With a good SSIS package design, data flow can be painless. Let’s focus on the data flow engine and how we can fine-tune it for better performance.
Data Flow Buffers
When data is extracted from a source, SSIS maps all those column data types to their local data type. SSIS engine then allocates memory buffers to store incoming data from the source on which transformations can be applied. Better use or reuse of such buffers by the transformations used can elevate the SSIS performance.
Data Flow Transformation
It gives you the ability to transform incoming data as needed. There is a range of transformations that can be done but such tasks can block the operation. Types of blocking in data flow transformations:
- Non-blocking – No waits while each row goes through a transformation. Transformations like Derived Column, Lookup, Multicast
- Partial blocking – Some wait until sufficient rows are stored. Transformations like Merge, Union All
- Blocking – Wait until all rows are read. Transformations like Aggregate, Sort, Fuzzy Lookup
Synchronous components are generally faster compared to asynchronous components because of the reuse of the buffers.

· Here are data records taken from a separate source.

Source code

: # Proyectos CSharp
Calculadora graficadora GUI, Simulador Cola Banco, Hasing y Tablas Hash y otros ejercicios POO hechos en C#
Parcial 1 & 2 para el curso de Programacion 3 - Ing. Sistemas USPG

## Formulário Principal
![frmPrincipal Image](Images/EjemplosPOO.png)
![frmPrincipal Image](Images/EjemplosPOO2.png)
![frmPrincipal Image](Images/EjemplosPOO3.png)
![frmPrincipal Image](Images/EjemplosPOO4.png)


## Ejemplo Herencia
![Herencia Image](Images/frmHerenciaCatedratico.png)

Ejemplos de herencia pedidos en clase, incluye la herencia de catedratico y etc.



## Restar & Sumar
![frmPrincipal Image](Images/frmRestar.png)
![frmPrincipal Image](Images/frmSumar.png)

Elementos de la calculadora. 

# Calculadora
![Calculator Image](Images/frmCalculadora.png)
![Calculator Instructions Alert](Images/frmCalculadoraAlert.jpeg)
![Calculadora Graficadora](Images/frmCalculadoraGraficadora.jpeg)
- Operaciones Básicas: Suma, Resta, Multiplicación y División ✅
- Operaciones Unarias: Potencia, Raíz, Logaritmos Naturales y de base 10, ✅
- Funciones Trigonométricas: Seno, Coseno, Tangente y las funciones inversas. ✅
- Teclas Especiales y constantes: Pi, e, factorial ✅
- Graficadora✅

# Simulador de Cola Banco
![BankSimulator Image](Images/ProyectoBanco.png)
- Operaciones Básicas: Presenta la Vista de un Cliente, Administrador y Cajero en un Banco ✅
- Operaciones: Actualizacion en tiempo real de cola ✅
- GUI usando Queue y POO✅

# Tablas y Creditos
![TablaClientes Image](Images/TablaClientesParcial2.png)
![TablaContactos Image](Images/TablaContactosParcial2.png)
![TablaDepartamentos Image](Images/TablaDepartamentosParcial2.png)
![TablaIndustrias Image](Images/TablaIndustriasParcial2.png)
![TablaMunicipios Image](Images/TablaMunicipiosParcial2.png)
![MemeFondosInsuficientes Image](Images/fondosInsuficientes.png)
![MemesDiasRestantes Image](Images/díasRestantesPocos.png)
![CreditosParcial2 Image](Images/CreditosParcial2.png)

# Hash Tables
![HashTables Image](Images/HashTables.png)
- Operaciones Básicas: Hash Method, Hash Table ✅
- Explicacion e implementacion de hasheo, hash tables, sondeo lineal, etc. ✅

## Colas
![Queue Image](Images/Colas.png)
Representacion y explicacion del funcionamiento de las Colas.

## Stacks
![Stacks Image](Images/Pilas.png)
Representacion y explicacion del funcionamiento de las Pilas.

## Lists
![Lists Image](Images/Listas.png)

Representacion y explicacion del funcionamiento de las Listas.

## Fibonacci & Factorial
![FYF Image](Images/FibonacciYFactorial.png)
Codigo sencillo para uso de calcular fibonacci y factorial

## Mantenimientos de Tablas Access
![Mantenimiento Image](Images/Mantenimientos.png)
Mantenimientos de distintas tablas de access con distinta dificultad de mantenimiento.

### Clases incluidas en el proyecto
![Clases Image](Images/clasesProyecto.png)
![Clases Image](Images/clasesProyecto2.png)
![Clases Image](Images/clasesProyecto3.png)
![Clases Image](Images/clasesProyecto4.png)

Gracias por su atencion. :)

There is a couple of important data flow optimization that can help with buffer estimates. Configure DefaultMaxBufferRows and DefaultMaxBufferSize to get a bigger buffer but always test the values before pushing to production.
DefaultMaxBufferSize – It stores the maximum buffer size which is 100MB. The default value is 10MB.
DefaultMaxBufferRows – The default is set to 10,000 records.
Note: Make sure the value for DefaultMaxBufferRows (including the size of the total rows) should be approximately the same as DefaultMaxBufferSize. You can enable logging on the data flow task and see the number of records each buffer hold using the BufferSizeTuning event.
At times another property AutoAdjustBufferSize can do the trick for you instead of manually updating to find a good buffer size. When this property is enabled, the size of data flow buffers will automatically change to match the records configured with DefaultBufferMaxRows.
Once you understand buffers and transformation, try to avoid asynchronous transformations and leverage the underlying database engine to do the heavy lifting if it helps (like sorting). Never pull more data than you need, not just the rows but also never used columns. To enhance data read performance, instead of using a dropdown to select a source table write a query with filters and sorting to get what you need. The more records you can fit in a single buffer, the better it is so try to keep the data types of the columns as small as possible.
Granted you have multiple processors, use parallel execution. Use control flow to benefit SSIS’s highly parallel engine.